Daybreak is the final release in the D* (pronounced D-Star) series of machines, some of which share the Wildflower CPU design by Butler Lampson. Machines in this series include, in order, Dolphin, Dorado, Dicentra, Dandelion, Dandetiger, Daybreak, the never-manufactured Daisy, and Dragonfly "a 4-processor VLSI CPU developed at PARC and intended for a high-end printing system".

It was sold as the Xerox 6085 PCS (Professional Computer System) or ViewPoint 6085 PCS when sold as an office workstation running the ViewPoint system. ViewPoint is based on the Star software originally developed for the Xerox Star. The 6085 ran the ViewPoint (later GlobalView) GUI and was used extensively throughout Xerox until being replaced by Sun workstations and PCs. Although years ahead of its time, it was never a commercial success. The proprietary closed architecture and Xerox's reluctance to release the Mesa development environment for general use stifled any third-party development.

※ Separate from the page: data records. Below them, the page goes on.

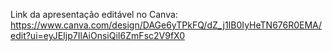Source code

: Link da apresentação editável no Canva:
https://www.canva.com/design/DAGe6yTPkFQ/dZ_j1IB0IyHeTN676R0EMA/edit?ui=eyJEIjp7IlAiOnsiQiI6ZmFsc2V9fX0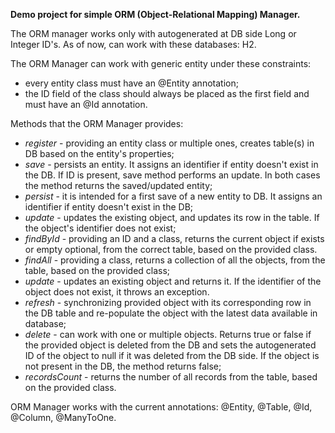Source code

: **Demo project for simple ORM (Object-Relational Mapping) Manager.**

The ORM manager works only with autogenerated at DB side Long or Integer ID's.
As of now, can work with these databases: H2.

The ORM Manager can work with generic entity under these constraints:
* every entity class must have an @Entity annotation;
* the ID field of the class should always be placed as the first field and must have an @Id annotation.

Methods that the ORM Manager provides:
* _register_ - providing an entity class or multiple ones, creates table(s) in DB based on the entity's properties;
* _save_ - persists an entity. It assigns an identifier if entity doesn't exist in the DB.
If ID is present, save method performs an update. In both cases the method returns the saved/updated entity;
* _persist_ - it is intended for a first save of a new entity to DB.
It assigns an identifier if entity doesn't exist in the DB;
* _update_ - updates the existing object, and updates its row in the table.
If the object's identifier does not exist;
* _findById_ - providing an ID and a class, returns the current object if exists or empty optional,
from the correct table, based on the provided class.
* _findAll_ - providing a class, returns a collection of all the objects, from the table, based on the provided class;
* _update_ - updates an existing object and returns it.
If the identifier of the object does not exist, it throws an exception.
* _refresh_ - synchronizing provided object with its corresponding row in the DB table
and re-populate the object with the latest data available in database;
* _delete_ - can work with one or multiple objects. Returns true or false if the provided object is deleted from the DB
and sets the autogenerated ID of the object to null if it was deleted from the DB side.
If the object is not present in the DB, the method returns false;
* _recordsCount_ - returns the number of all records from the table, based on the provided class.

ORM Manager works with the current annotations: @Entity, @Table, @Id, @Column, @ManyToOne.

A fully configured 6085 came with an 80 MB hard disk, 3.7 MB of RAM, a 5¼-inch floppy disk drive, an Ethernet controller, and a PC emulator card containing an 80186 CPU. The basic system came with 1.1 MB of RAM and a 10 MB hard disk. It was introduced in 1985 at .

The Daybreak was also sold as a Xerox 1186 workstation when configured as a Lisp machine.

Xerox also produced the Xerox Encryption Unit, intended to "sit atop a Xerox 6085 workstation processor" but reportedly usable by workstations and personal computers in general, for the encryption of IEEE 802.3 and Ethernet local area network traffic in government computing environments.